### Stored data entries

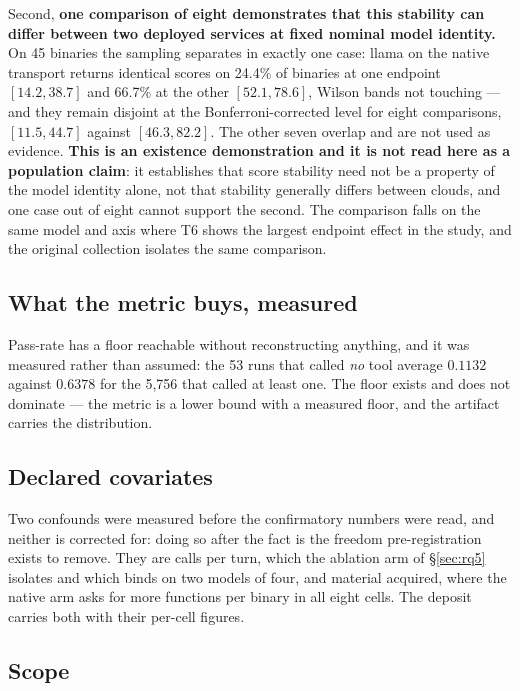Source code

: Second, \textbf{one comparison of eight demonstrates that this stability can differ between two deployed
services at fixed nominal model identity.} On 45 binaries the sampling separates in exactly one case: llama
on the native transport returns identical scores on 24.4\% of binaries at one endpoint $[14.2, 38.7]$ and
66.7\% at the other $[52.1, 78.6]$, Wilson bands not touching --- and they remain disjoint at the
Bonferroni-corrected level for eight comparisons, $[11.5, 44.7]$ against $[46.3, 82.2]$. The other seven
overlap and are not used as evidence. \textbf{This is an existence demonstration and it is not read here as a
population claim}: it establishes that score stability need not be a property of the model identity alone,
not that stability generally differs between clouds, and one case out of eight cannot support the second.
The comparison falls on the same model and axis where T6 shows the largest endpoint effect in the study,
and the original collection isolates the same comparison.

\subsection{What the metric buys, measured}

Pass-rate has a floor reachable without reconstructing anything, and it was measured rather than
assumed: the 53 runs that called \emph{no} tool average $0.1132$ against $0.6378$ for the 5{,}756
that called at least one. The floor exists and does not dominate --- the metric is a lower bound with a
measured floor, and the artifact carries the distribution.
\subsection{Declared covariates}

Two confounds were measured before the confirmatory numbers were read, and neither is corrected for: doing
so after the fact is the freedom pre-registration exists to remove. They are calls per turn, which the
ablation arm of \S\ref{sec:rq5} isolates and which binds on two models of four, and material acquired,
where the native arm asks for more functions per binary in all eight cells. The deposit carries both with
their per-cell figures.

\subsection{Scope}

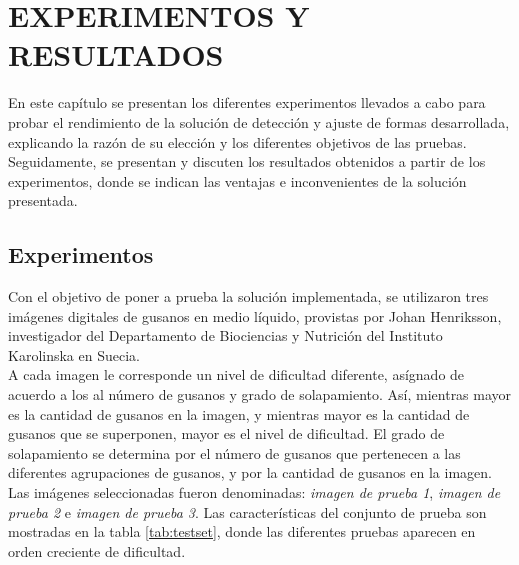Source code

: \thispagestyle{empty}
\cleardoublepage
\chapter{EXPERIMENTOS Y RESULTADOS}
\label{chap:experiments}


En este cap\'itulo se presentan los diferentes experimentos llevados a cabo
para probar el rendimiento de la soluci\'on de detecci\'on y ajuste de formas
desarrollada, explicando la raz\'on de su elecci\'on y los diferentes objetivos
de las pruebas. Seguidamente, se presentan y discuten los resultados obtenidos a
partir de los experimentos, donde se indican las ventajas e inconvenientes 
de la soluci\'on presentada.

\section{Experimentos}
\label{sec:experiments}

Con el objetivo de poner a prueba la soluci\'on implementada, se utilizaron tres im\'agenes
digitales de gusanos en medio l\'iquido, provistas por Johan Henriksson, investigador del
Departamento de Biociencias y Nutrici\'on del Instituto Karolinska en Suecia.\\

A cada imagen le corresponde un nivel de dificultad diferente, as\'ignado de acuerdo a los
al n\'umero de gusanos y grado de solapamiento. As\'i, mientras mayor es la cantidad
de gusanos en la imagen, y mientras mayor es la cantidad de gusanos que se superponen, 
mayor es el nivel de dificultad. El grado de solapamiento se determina por el n\'umero
de gusanos que pertenecen a las diferentes agrupaciones de gusanos, y por la cantidad
de gusanos en la imagen.\\

Las im\'agenes seleccionadas fueron denominadas: \emph{imagen de prueba 1}, \emph{imagen de prueba 2} e
\emph{imagen de prueba 3}. Las caracter\'isticas del conjunto de prueba son mostradas en la tabla \ref{tab:testset}, donde
las diferentes pruebas aparecen en orden creciente de dificultad.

### EXERCISE INSTRUCTIONS
Would you copy, unchanged, the stretch of the records above that begins at the line containing "digitales de gusanos" and ends at the line containing "Departamento de Biociencias", and only that?

### TASK RESPONSE
digitales de gusanos en medio l\'iquido, provistas por Johan Henriksson, investigador del
Departamento de Biociencias y Nutrici\'on del Instituto Karolinska en Suecia.\\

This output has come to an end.